Coil-over are in fact springs and dampers they just happen to allow you to change or pick ride heights, spring rates, corner weight the car. Some are damping adjustable, some are not. Where a big mistake is made is that because they come as a "kit" many think that they are all somehow pretty much the same. Oh, no. The real key to making a car work and drive well is how good the damping works. And this isn't easy, and frankly it's often screwed up (even by big name companies). There are in fact "custom" dampers that are worse than less trick ones, even for this car (and many others). I've had to fix a lot of high-dollar stuff, and replace a lot of cheap crap shocks over the years too. Cost alone doesn't make a damper good, but you do tend to get what you pay for to some degree, at least on a baseline damper. Some will insist on revalving dampers. Generally I think this is not necessary. Not one of my 14 National Championships has been on revalved dampers. Now, I've tried some dampers that didn't work. I didn't try and "fix" them (well I have), but in every case I went to a better unit from another source. Here's a hint... don't buy into "special whiz bang valving" until you determined that you NEED more valving. I can tell you that I don't on my car. I'm running nowhere near full stiff on either compression or rebound.
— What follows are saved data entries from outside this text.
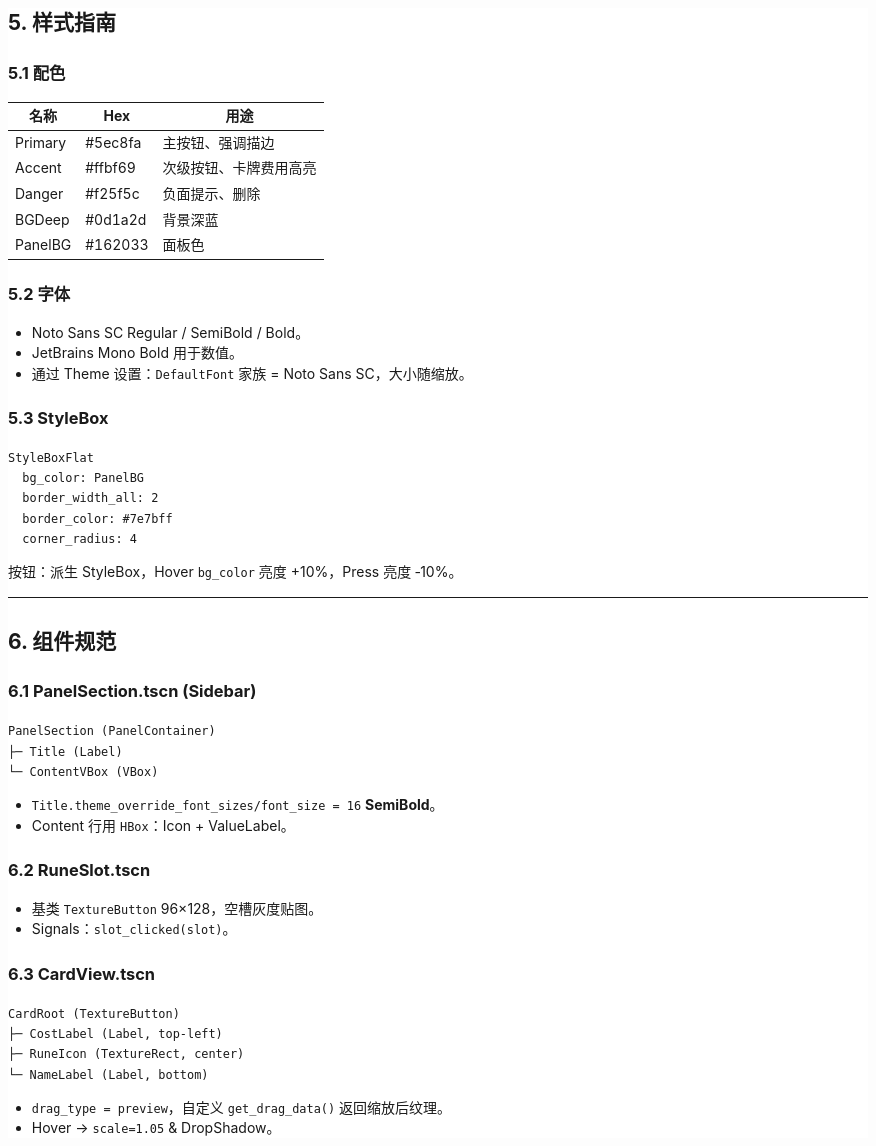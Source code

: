 
## 5. 样式指南
### 5.1 配色
| 名称 | Hex | 用途 |
| ---- | ---- | ---- |
| Primary | #5ec8fa | 主按钮、强调描边 |
| Accent  | #ffbf69 | 次级按钮、卡牌费用高亮 |
| Danger  | #f25f5c | 负面提示、删除 |
| BGDeep | #0d1a2d | 背景深蓝 |
| PanelBG | #162033 | 面板色 |

### 5.2 字体
- Noto Sans SC Regular / SemiBold / Bold。  
- JetBrains Mono Bold 用于数值。  
- 通过 Theme 设置：`DefaultFont` 家族 = Noto Sans SC，大小随缩放。

### 5.3 StyleBox
```
StyleBoxFlat
  bg_color: PanelBG
  border_width_all: 2
  border_color: #7e7bff
  corner_radius: 4
```
按钮：派生 StyleBox，Hover `bg_color` 亮度 +10%，Press 亮度 ‑10%。

---

## 6. 组件规范
### 6.1 PanelSection.tscn (Sidebar)
```
PanelSection (PanelContainer)
├─ Title (Label)
└─ ContentVBox (VBox)
```
- `Title.theme_override_font_sizes/font_size = 16` **SemiBold**。  
- Content 行用 `HBox`：Icon + ValueLabel。

### 6.2 RuneSlot.tscn
- 基类 `TextureButton` 96×128，空槽灰度贴图。  
- Signals：`slot_clicked(slot)`。

### 6.3 CardView.tscn
```
CardRoot (TextureButton)
├─ CostLabel (Label, top-left)
├─ RuneIcon (TextureRect, center)
└─ NameLabel (Label, bottom)
```
- `drag_type = preview`，自定义 `get_drag_data()` 返回缩放后纹理。  
- Hover → `scale=1.05` & DropShadow。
Springs and dampers. Here you can't pick your lowering. You can't play with spring rates unless you buy more sets of springs, and you quite possibly can't get exactly the rate you might want to use to dial things in when you get down the road. You can't corner weight the car. And you should pick an appropriate damper to match (more on this later), but just like with coil-overs not all dampers are the same quality or performance even though they all claim to work and the internet will tell you X, Y, and Z all are great. Frankly the most frustrating thing about forums in general, and this one in particular is that there is a lot of reviews that basically amount to "these are great" and not a lot of substance beyond that. And most folks can't do a comparison of more than stock to whatever they picked (for whatever reasons they did).

Springs only. Yeah, this will lower the car. And it won't destroy the shocks on the car the way you see claimed. First understand that the stock damping is meant to work with the taller and generally softer stock springs. And it's not world class anyway. There are cars with a lot more spring rate that ride better than stock. So, then you lower the car, taking away working travel from the damper. Shocks need to move the piston through the oil to work... cut that distance and you are asking for that work to be done in less distance, which means you will need some sort of more aggressive valving setup than the OEM. Then add to that a higher spring rate, so now you have to control more energy from a higher rate spring in that aforementioned shorter travel. Not a recipe for a great result. Still you'll find many that say "I lowered the car and it's great". Ok, but common sense dictates it's likely not. Anyway if you lower a car on OEM dampers you won't blow them to pieces... you just start with a lack of damping and that only gets worse and worse as you drive the car. The dampers get weaker and weaker, having started from already weak to begin with.

I'm also not personally a big Eibach fan in general. Seen them do some pretty stupid things (including change rates by 200 pounds on a car that had no suspension or weight change between two model years). I also drove a VW once lowered but high miles. It was so underdamped I told the kid he needed to look at upgrading.... he had Eibach ProDampers on it. Yikes.

Anyway..... Not all coil-overs are the same, not all springs are the same, not all dampers are the same, anymore than all tires are the same. Shocks are the hardest thing to do right. Over the years I've learned if you buy the best and use what is known to work you are rarely disappointed. Trouble is some folks think that certain things are the best when they might not be (or flat out are not). And there is a difference between better than what was on the car before, and truly good. I see a lot of people not get that. IF they see an improvement somehow they think that there is no more to be had.